All lines from the opening of the material up to and including the line with "But why is the species there?" should be transcribed exactly, pictures excepted.

= Beginning of Section =

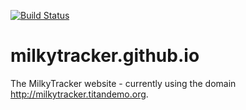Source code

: [![Build Status](https://travis-ci.org/milkytracker/milkytracker.github.io.svg?branch=master)](https://travis-ci.org/milkytracker/milkytracker.github.io)

# milkytracker.github.io
The MilkyTracker website - currently using the domain http://milkytracker.titandemo.org.
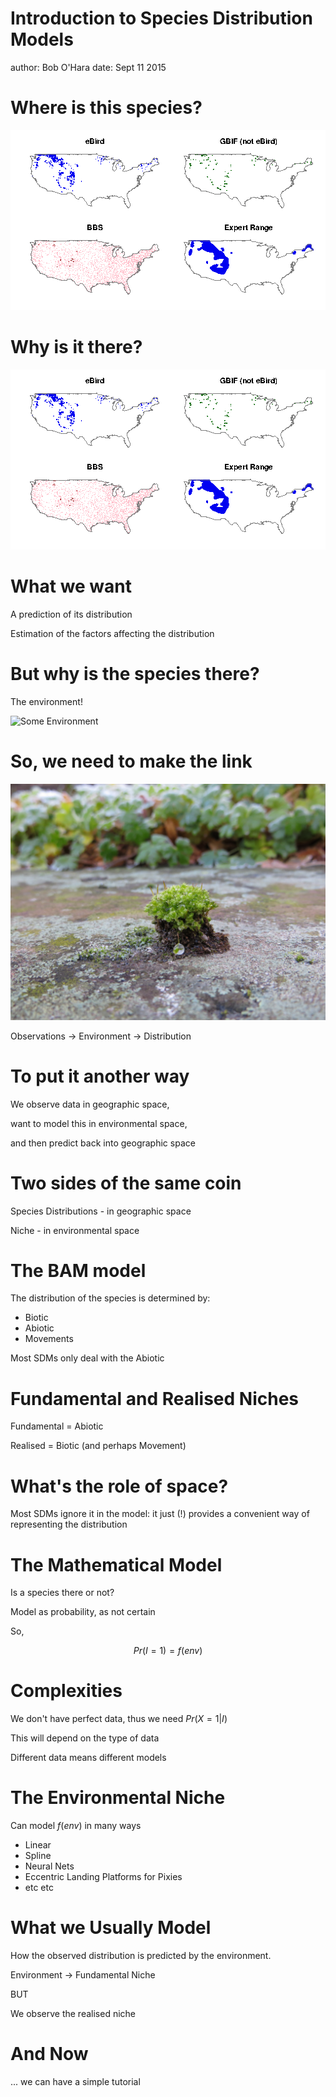 Introduction to Species Distribution Models
========================================================
author: Bob O'Hara
date: Sept 11 2015

Where is this species?
========================================================


![TTWP data](TTWPdata.gif)

Why is it there?
========================================================


![TTWP data](TTWPdata.gif)


What we want
========================================================

A prediction of its distribution

Estimation of the factors affecting the distribution


But why is the species there?
========================================================

The environment!

![Some Environment](IMG_0082.JPG)

So, we need to make the link
========================================================

![Some Environment](IMG_0213.JPG)

Observations -> Environment -> Distribution



To put it another way
========================================================

We observe data in geographic space, 

want to model this in environmental space, 

and then predict back into geographic space

Two sides of the same coin
========================================================

Species Distributions - in geographic space

Niche - in environmental space


The BAM model
========================================================

The distribution of the species is determined by:

 - Biotic 
 - Abiotic
 - Movements

Most SDMs only deal with the Abiotic

Fundamental and Realised Niches
========================================================


Fundamental = Abiotic

Realised = Biotic (and perhaps Movement)


What's the role of space?
========================================================

Most SDMs ignore it in the model: it just (!) provides a convenient way of representing the distribution


The Mathematical Model
========================================================

Is a species there or not?

Model as probability, as not certain

So, 

$$Pr(I=1) = f(env)$$


Complexities
========================================================

We don't have perfect data, thus we need $Pr(X=1|I)$

This will depend on the type of data

Different data means different models


The Environmental Niche
========================================================

Can model $f(env)$ in many ways

- Linear
- Spline
- Neural Nets
- Eccentric Landing Platforms for Pixies
- etc etc

What we Usually Model
========================================================

How the observed distribution is predicted by the environment.

Environment -> Fundamental Niche

BUT

We observe the realised niche


And Now
========================================================

...  we can have a simple tutorial



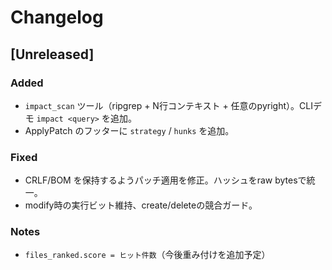 # Changelog

## [Unreleased]
### Added
- `impact_scan` ツール（ripgrep + N行コンテキスト + 任意のpyright）。CLIデモ `impact <query>` を追加。
- ApplyPatch のフッターに `strategy` / `hunks` を追加。

### Fixed
- CRLF/BOM を保持するようパッチ適用を修正。ハッシュをraw bytesで統一。
- modify時の実行ビット維持、create/deleteの競合ガード。

### Notes
- `files_ranked.score = ヒット件数`（今後重み付けを追加予定）
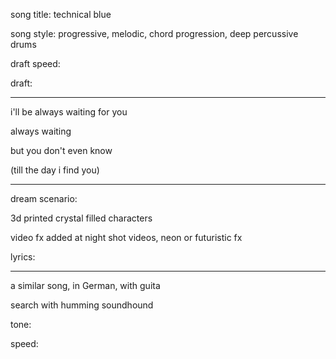 song title: technical blue

song style: progressive, melodic, chord progression, deep percussive drums

draft speed:

draft:

---

i'll be always waiting for you

always waiting

but you don't even know

(till the day i find you)

---

dream scenario:

3d printed crystal filled characters

video fx added at night shot videos, neon or futuristic fx

lyrics:


---

a similar song, in German, with guita

search with humming soundhound

tone:

speed:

= End of Section =

Problem solution:
Source code

: [![Build Status](https://travis-ci.org/milkytracker/milkytracker.github.io.svg?branch=master)](https://travis-ci.org/milkytracker/milkytracker.github.io)

# milkytracker.github.io
The MilkyTracker website - currently using the domain http://milkytracker.titandemo.org.
 Introduction to Species Distribution Models
========================================================
author: Bob O'Hara
date: Sept 11 2015

Where is this species?
========================================================


![TTWP data](TTWPdata.gif)

Why is it there?
========================================================


![TTWP data](TTWPdata.gif)


What we want
========================================================

A prediction of its distribution

Estimation of the factors affecting the distribution


But why is the species there?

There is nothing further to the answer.